Note that when this is called, information is generated and output to stdout at a level set earlier in the discussion pertaining to the `logging` module.

Since we are considering 10 temperatures, and have imposed a time limit of 30 s for all simulations at a given temperature, we expect that the whole task should take about 300s = 5min to perform. 

In [12]:
# Remove the old directory 'fixedprecision', if it exists, before running the task:
# the task will not run if the directory already exists; it will not be overwritten.

if os.path.exists('fixedtimesweep'):
    shutil.rmtree('fixedtimesweep')

# Run the task
    
sweep.run()


Beginning measurement sweep task...


Beginning measurement for control parameter value 8000...

Setting up directory 'fixedtimesweep/param_8000' for control parameter value 8000...
Running measurement for control parameter 8000...

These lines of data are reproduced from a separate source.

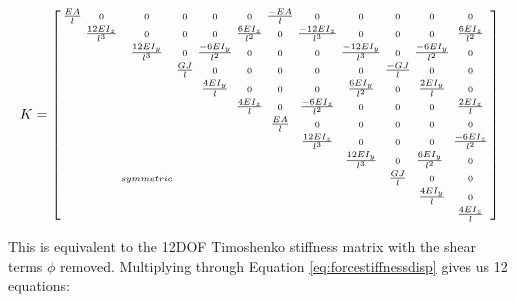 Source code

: {\[ K =  \small {\left[ \begin{smallmatrix}
\tfrac{EA}{l} & 0 & 0 & 0 & 0 & 0 & \tfrac{-EA}{l} & 0 & 0 & 0 & 0 & 0\\
 & \tfrac{12EI_z}{l^3} & 0 & 0 & 0 & \tfrac{6EI_z}{l^2} & 0 & \tfrac{-12EI_z}{l^3} & 0 & 0 & 0 & \tfrac{6EI_z}{l^2}\\
 &  & \tfrac{12EI_y}{l^3} & 0 & \tfrac{-6EI_y}{l^2} & 0 & 0 & 0 & \tfrac{-12EI_y}{l^3} & 0 & \tfrac{-6EI_y}{l^2} & 0\\
 &  &  &  \tfrac{GJ}{l} &  0 &  0 &  0 &  0 &  0 & \tfrac{-GJ}{l} & 0 & 0\\
 &  &  &  & \tfrac{4EI_y}{l} & 0 & 0 & 0 & \tfrac{6EI_y}{l^2} & 0 & \tfrac{2EI_y}{l} & 0\\
 &  &  &  &  & \tfrac{4EI_z}{l} & 0 & \tfrac{-6EI_z}{l^2} & 0 & 0 & 0 & \tfrac{2EI_z}{l}\\
 &  &  &  &  &  & \tfrac{EA}{l}  & 0 & 0 & 0 & 0 & 0\\
 &  &  &  &  &  &  & \tfrac{12EI_z}{l^3} & 0 & 0 & 0 & \tfrac{-6EI_z}{l^2}\\
 &  &  &  &  &  &  &  & \tfrac{12EI_y}{l^3} & 0 & \tfrac{6EI_y}{l^2}\ & 0\\
 &  & symmetric &  &  &  &  &  &  & \tfrac{GJ}{l} & 0 & 0\\
 &  &  &  &  &  &  &  &  &  & \tfrac{4EI_y}{l} & 0\\
  &  &  &  &  &  &  &  &  &  &  & \tfrac{4EI_z}{l}\\
 \end{smallmatrix} \right] } \]
 
 This is equivalent to the 12DOF Timoshenko stiffness matrix with the shear terms $\phi$ removed.  Multiplying through Equation \ref{eq:forcestiffnessdisp} gives us 12 equations:

}
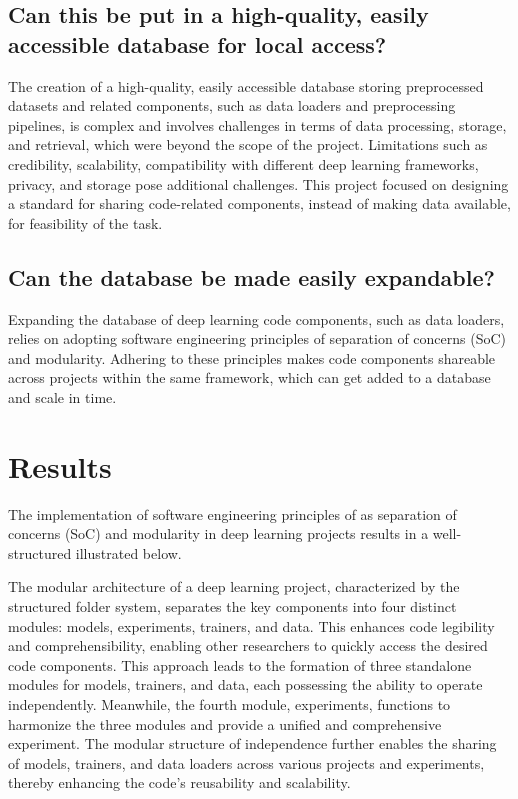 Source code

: \documentclass{article}
\begin{document}
\subsection{Can this be put in a high-quality, easily accessible database for local access?} {
The creation of a high-quality, easily accessible database storing preprocessed datasets and related components, such as data loaders and preprocessing pipelines, is complex and involves challenges in terms of data processing, storage, and retrieval, which were beyond the scope of the project. Limitations such as credibility, scalability, compatibility with different deep learning frameworks, privacy, and storage pose additional challenges. This project focused on designing a standard for sharing code-related components, instead of making data available, for feasibility of the task.
}

\subsection{Can the database be made easily expandable?} {
Expanding the database of deep learning code components, such as data loaders, relies on adopting software engineering principles of separation of concerns (SoC) and modularity. Adhering to these principles makes code components shareable across projects within the same framework, which can get added to a database and scale in time.
}

\section{Results}



The implementation of software engineering principles of as separation of concerns (SoC) and modularity in deep learning projects results in a well-structured illustrated below. 
\vspace{0.7em}


The modular architecture of a deep learning project, characterized by the structured folder system, separates the key components into four distinct modules: models, experiments, trainers, and data. This enhances code legibility and comprehensibility, enabling other researchers to quickly access the desired code components. This approach leads to the formation of three standalone modules for models, trainers, and data, each possessing the ability to operate independently. Meanwhile, the fourth module, experiments, functions to harmonize the three modules and provide a unified and comprehensive experiment. The modular structure of independence further enables the sharing of models, trainers, and data loaders across various projects and experiments, thereby enhancing the code's reusability and scalability. 
\end{document}
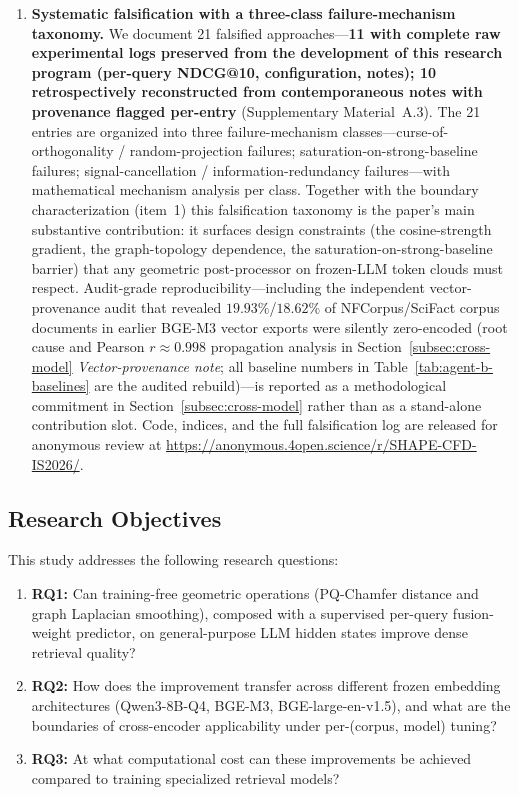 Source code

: \documentclass[review,1p]{elsarticle}
\begin{document}
\begin{enumerate}[leftmargin=*]
\item \textbf{Systematic falsification with a three-class failure-mechanism taxonomy.} We document 21 falsified approaches---\textbf{11 with complete raw experimental logs preserved from the development of this research program (per-query NDCG@10, configuration, notes); 10 retrospectively reconstructed from contemporaneous notes with provenance flagged per-entry} (Supplementary Material~A.3). The 21 entries are organized into three failure-mechanism classes---curse-of-orthogonality / random-projection failures; saturation-on-strong-baseline failures; signal-cancellation / information-redundancy failures---with mathematical mechanism analysis per class. Together with the boundary characterization (item~1) this falsification taxonomy is the paper's main substantive contribution: it surfaces design constraints (the cosine-strength gradient, the graph-topology dependence, the saturation-on-strong-baseline barrier) that any geometric post-processor on frozen-LLM token clouds must respect. Audit-grade reproducibility---including the independent vector-provenance audit that revealed $19.93\%$/$18.62\%$ of NFCorpus/SciFact corpus documents in earlier BGE-M3 vector exports were silently zero-encoded (root cause and Pearson $r\approx0.998$ propagation analysis in Section~\ref{subsec:cross-model} \emph{Vector-provenance note}; all baseline numbers in Table~\ref{tab:agent-b-baselines} are the audited rebuild)---is reported as a methodological commitment in Section~\ref{subsec:cross-model} rather than as a stand-alone contribution slot. Code, indices, and the full falsification log are released for anonymous review at \url{https://anonymous.4open.science/r/SHAPE-CFD-IS2026/}.
\end{enumerate}

\subsection{Research Objectives}
\label{subsec:research-objectives}

This study addresses the following research questions:
\begin{enumerate}
\item \textbf{RQ1:} Can training-free geometric operations (PQ-Chamfer distance and graph Laplacian smoothing), composed with a supervised per-query fusion-weight predictor, on general-purpose LLM hidden states improve dense retrieval quality?
\item \textbf{RQ2:} How does the improvement transfer across different frozen embedding architectures (Qwen3-8B-Q4, BGE-M3, BGE-large-en-v1.5), and what are the boundaries of cross-encoder applicability under per-(corpus, model) tuning?
\item \textbf{RQ3:} At what computational cost can these improvements be achieved compared to training specialized retrieval models?
\end{enumerate}
\end{document}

Beginning measurement task...


Beginning simulations...


On simulation 1 of max. 20...

Setting up directory 'fixedtimesweep/param_8000/sim_1' for simulation...
Running simulation in 'fixedtimesweep/param_8000/sim_1'...
Simulation complete

Extracting data for observable 'energy'...
Extraction complete
Analysing time series for observable 'energy'...
Bypassing equilibration test: equilibration assumed from outset
System is deemed equilibrated
  equilibration time = 0
Deducing blocks to use for block averaging...
Results of post-equilibration time series analysis for observable 'energy':
  number of data points = 1200
  statistical inefficiency = 248.252656236
  correlation time = 124.125656756
  calculated block size = 1242
Calculating block averages...


### Analysing the output

During the task the simulations are performed in subdirectories of the directory `fixedtimesweep` earmarked as the workspace for the task. The simulations corresponding to control parameter (i.e. temperature) 8000 were performed in the subdirectory `param_8000`, the simulations corresponding to control parameter 9000 were performed in subdirectory `param_9000`, etc. There were 10 control parameters considered, and hence there are 10 such `param_` subdirectories. Moreover there are two files, `energy_sweep.dat` and `nmol_0_sweep.dat`. These contain plots of the observables and their uncertainties obtained at each control parameter vs. control parameter: the first column in each file corresponds to the control parameter, the second to the mean value of the observable, and the third to the uncertainty. As with Example 1, the post-equilibration data from the multiple simulations performed at each control parameter are pooled in order to come up with the final mean and uncertainty. 

Note that some of the uncertainties have value `nan`. This signifies that not enough post-equilibration data was gathered given the constraints (i.e. the finite time limit of 30s we imposed to examine each temperature) for an uncertainty to be calculated. Similar would apply to mean values if that were the case.